Build a NetworkX graph using the Proximity class.

Source code in src/workbench/algorithms/graph/light/proximity_graph.py
class ProximityGraph:
    """Build a NetworkX graph using the Proximity class."""

    def __init__(self):
        """Build a NetworkX graph using the Proximity class."""
        self._nx_graph = None
        self.graph_store = GraphStore()

    def build_graph(self, prox: Proximity, n_neighbors: int = 5, min_edges: int = 2, min_weight: float = 0.8) -> None:
        """Build a NetworkX graph from a Proximity instance.

        Args:
            prox (Proximity): An instance of a Proximity class.
            n_neighbors (int): Number of neighbors to retrieve per node (default: 5).
            min_edges (int): Minimum edges per node (default: 2).
            min_weight (float): Weight threshold for additional edges beyond min_edges (default: 0.8).
        """
        node_df = prox.df
        id_column = prox.id_column

        # Get all neighbor pairs
        log.info("Retrieving all neighbors...")
        all_ids = node_df[id_column].tolist()
        neighbors_df = prox.neighbors(all_ids, n_neighbors=n_neighbors, include_self=False)

        # Build the graph and add nodes
        log.info("Adding nodes to the proximity graph...")
        self._nx_graph = nx.Graph()

        # Handle duplicate IDs
        if not node_df[id_column].is_unique:
            log.warning(f"Column '{id_column}' contains duplicate values.
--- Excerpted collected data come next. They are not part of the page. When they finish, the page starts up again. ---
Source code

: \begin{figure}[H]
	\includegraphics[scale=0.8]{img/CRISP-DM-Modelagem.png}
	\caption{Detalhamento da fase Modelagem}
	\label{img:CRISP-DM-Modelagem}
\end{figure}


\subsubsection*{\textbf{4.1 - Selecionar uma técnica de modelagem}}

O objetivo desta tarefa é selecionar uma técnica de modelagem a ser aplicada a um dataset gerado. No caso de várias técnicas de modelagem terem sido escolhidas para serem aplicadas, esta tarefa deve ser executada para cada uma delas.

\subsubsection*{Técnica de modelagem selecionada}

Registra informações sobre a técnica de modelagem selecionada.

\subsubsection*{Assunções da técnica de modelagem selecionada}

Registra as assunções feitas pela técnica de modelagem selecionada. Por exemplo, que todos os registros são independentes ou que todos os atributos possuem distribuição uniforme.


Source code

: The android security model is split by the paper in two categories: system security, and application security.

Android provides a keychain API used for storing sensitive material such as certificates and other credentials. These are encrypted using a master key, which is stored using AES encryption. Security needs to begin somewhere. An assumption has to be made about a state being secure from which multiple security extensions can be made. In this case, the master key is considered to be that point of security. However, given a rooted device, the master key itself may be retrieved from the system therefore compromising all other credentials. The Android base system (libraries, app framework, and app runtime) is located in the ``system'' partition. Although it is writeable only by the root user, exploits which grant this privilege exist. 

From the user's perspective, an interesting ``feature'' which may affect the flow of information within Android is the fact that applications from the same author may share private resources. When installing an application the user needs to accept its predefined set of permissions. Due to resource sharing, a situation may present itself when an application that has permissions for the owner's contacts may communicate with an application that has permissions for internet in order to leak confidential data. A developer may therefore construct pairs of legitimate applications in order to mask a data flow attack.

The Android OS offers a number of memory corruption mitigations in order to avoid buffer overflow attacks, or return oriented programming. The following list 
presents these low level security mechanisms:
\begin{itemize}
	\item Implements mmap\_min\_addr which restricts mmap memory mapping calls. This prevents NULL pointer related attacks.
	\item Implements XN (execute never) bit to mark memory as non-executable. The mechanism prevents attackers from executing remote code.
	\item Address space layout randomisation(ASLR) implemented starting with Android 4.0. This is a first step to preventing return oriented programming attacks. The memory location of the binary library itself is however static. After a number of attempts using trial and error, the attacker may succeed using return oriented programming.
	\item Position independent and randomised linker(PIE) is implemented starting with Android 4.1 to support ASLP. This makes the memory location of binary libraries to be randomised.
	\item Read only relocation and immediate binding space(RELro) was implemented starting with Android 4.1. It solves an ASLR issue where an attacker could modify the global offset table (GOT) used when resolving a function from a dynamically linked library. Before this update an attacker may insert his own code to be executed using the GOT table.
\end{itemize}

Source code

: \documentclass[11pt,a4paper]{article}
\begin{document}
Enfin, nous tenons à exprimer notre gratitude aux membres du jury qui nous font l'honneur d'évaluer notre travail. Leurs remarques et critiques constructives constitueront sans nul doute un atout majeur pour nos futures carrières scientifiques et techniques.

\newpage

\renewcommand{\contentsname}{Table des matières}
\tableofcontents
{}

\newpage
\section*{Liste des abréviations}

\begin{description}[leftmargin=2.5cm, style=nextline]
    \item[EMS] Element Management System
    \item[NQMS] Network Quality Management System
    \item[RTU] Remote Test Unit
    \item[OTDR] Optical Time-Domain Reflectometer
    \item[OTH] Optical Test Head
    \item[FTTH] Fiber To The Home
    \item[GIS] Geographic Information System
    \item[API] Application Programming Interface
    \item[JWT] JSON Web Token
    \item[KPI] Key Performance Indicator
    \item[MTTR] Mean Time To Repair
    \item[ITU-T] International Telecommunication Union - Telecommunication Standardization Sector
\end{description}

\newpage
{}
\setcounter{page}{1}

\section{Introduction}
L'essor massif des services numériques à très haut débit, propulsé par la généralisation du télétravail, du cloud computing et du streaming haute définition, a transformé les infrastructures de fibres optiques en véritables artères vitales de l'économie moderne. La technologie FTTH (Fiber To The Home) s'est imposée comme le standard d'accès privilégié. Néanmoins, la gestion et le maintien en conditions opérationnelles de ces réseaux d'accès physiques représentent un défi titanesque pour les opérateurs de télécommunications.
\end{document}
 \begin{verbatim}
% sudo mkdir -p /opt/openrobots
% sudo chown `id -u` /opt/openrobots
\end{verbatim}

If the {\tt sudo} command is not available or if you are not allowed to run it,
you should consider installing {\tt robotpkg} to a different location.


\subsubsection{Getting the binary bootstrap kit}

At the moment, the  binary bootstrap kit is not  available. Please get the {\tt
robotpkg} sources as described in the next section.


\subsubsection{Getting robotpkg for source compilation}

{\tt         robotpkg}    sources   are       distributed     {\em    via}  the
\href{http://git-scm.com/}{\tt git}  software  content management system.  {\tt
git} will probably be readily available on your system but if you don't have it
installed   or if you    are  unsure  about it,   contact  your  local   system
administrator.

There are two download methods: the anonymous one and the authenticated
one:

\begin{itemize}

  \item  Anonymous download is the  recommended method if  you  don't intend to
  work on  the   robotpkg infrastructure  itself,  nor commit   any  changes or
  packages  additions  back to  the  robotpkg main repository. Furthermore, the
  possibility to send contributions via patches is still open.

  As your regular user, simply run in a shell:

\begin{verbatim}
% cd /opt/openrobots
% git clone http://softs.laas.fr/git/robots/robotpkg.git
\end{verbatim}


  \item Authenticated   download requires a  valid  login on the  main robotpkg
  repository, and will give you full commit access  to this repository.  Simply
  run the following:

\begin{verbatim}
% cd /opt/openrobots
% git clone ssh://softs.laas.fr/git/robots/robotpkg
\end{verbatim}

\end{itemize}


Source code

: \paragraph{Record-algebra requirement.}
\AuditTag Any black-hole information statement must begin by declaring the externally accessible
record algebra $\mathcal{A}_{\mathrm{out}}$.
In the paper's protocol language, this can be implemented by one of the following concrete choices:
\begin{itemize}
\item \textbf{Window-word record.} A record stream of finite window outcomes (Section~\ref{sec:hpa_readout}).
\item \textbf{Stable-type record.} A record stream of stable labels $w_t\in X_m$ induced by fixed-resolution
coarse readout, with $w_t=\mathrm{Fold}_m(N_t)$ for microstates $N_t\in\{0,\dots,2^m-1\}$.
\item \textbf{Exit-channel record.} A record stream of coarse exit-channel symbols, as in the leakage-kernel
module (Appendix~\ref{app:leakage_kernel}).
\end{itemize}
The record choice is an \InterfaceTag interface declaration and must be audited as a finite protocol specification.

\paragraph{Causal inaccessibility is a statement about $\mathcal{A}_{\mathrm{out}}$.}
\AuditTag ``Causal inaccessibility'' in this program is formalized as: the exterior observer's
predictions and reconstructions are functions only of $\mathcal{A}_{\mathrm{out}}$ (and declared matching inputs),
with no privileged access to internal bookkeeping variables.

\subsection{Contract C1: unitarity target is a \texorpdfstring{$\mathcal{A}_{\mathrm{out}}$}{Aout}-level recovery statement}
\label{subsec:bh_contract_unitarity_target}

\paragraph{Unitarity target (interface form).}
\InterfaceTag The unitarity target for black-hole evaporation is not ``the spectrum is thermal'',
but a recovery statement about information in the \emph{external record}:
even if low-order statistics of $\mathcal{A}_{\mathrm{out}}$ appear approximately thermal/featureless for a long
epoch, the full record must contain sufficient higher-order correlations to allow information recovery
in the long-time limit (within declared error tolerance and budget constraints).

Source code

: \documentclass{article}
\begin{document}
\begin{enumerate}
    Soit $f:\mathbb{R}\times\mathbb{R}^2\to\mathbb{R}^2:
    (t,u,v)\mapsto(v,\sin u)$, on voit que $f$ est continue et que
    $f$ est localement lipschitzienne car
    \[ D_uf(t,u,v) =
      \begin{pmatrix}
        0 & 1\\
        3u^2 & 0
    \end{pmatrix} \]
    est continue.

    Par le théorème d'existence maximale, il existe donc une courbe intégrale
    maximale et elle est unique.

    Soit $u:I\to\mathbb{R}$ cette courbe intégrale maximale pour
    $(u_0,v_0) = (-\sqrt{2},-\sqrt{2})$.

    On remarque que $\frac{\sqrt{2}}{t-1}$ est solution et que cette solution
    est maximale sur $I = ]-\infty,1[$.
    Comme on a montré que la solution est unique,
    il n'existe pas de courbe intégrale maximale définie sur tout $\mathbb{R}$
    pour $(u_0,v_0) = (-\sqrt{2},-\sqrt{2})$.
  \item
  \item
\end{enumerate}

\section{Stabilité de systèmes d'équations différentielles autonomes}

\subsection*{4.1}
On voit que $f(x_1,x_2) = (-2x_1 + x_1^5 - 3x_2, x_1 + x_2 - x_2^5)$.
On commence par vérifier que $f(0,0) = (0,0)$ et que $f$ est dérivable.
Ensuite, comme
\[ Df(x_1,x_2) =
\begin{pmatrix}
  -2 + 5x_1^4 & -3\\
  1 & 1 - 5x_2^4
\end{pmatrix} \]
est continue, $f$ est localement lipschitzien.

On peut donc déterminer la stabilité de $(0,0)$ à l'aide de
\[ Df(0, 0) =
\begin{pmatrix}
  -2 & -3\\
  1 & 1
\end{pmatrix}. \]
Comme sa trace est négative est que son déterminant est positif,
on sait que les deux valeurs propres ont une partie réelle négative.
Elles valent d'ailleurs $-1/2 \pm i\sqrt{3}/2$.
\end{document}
Using first occurrence.")
            node_df = node_df.drop_duplicates(subset=[id_column], keep="first")

        self._nx_graph.add_nodes_from(node_df.set_index(id_column, drop=False).to_dict("index").items())

        # Compute edge weights (handle both distance-based and similarity-based proximity)
        if "similarity" in neighbors_df.columns:
            neighbors_df["weight"] = neighbors_df["similarity"]
        else:
            max_distance = neighbors_df["distance"].max()
            neighbors_df["weight"] = 1.0 - neighbors_df["distance"] / max_distance if max_distance > 0 else 1.0

        # Add edges: guarantee min_edges per node, plus any above min_weight
        log.info("Adding edges to the graph...")
        for source_id, group in neighbors_df.groupby(id_column):
            sorted_group = group.sort_values("weight", ascending=False)
            n_top = min(len(sorted_group), min_edges)
            top_edges = sorted_group.iloc[:n_top]
            extra_edges = sorted_group.iloc[n_top:]
            extra_edges = extra_edges[extra_edges["weight"] > min_weight]
            edges = pd.concat([top_edges, extra_edges])
            self._nx_graph.add_edges_from(
                [(source_id, row["neighbor_id"], {"weight": row["weight"]}) for _, row in edges.iterrows()]
            )

    @property
    def nx_graph(self) -> nx.Graph:
        """Get the NetworkX graph object.

        Returns:
            nx.Graph: The NetworkX graph object.
        """
        return self._nx_graph

    def load_graph(self, graph_path: str):
        """Load a graph from the GraphStore.

        Args:
            graph_path (str): The path to the graph in GraphStore.
        """
        self._nx_graph = self.graph_store.get(graph_path)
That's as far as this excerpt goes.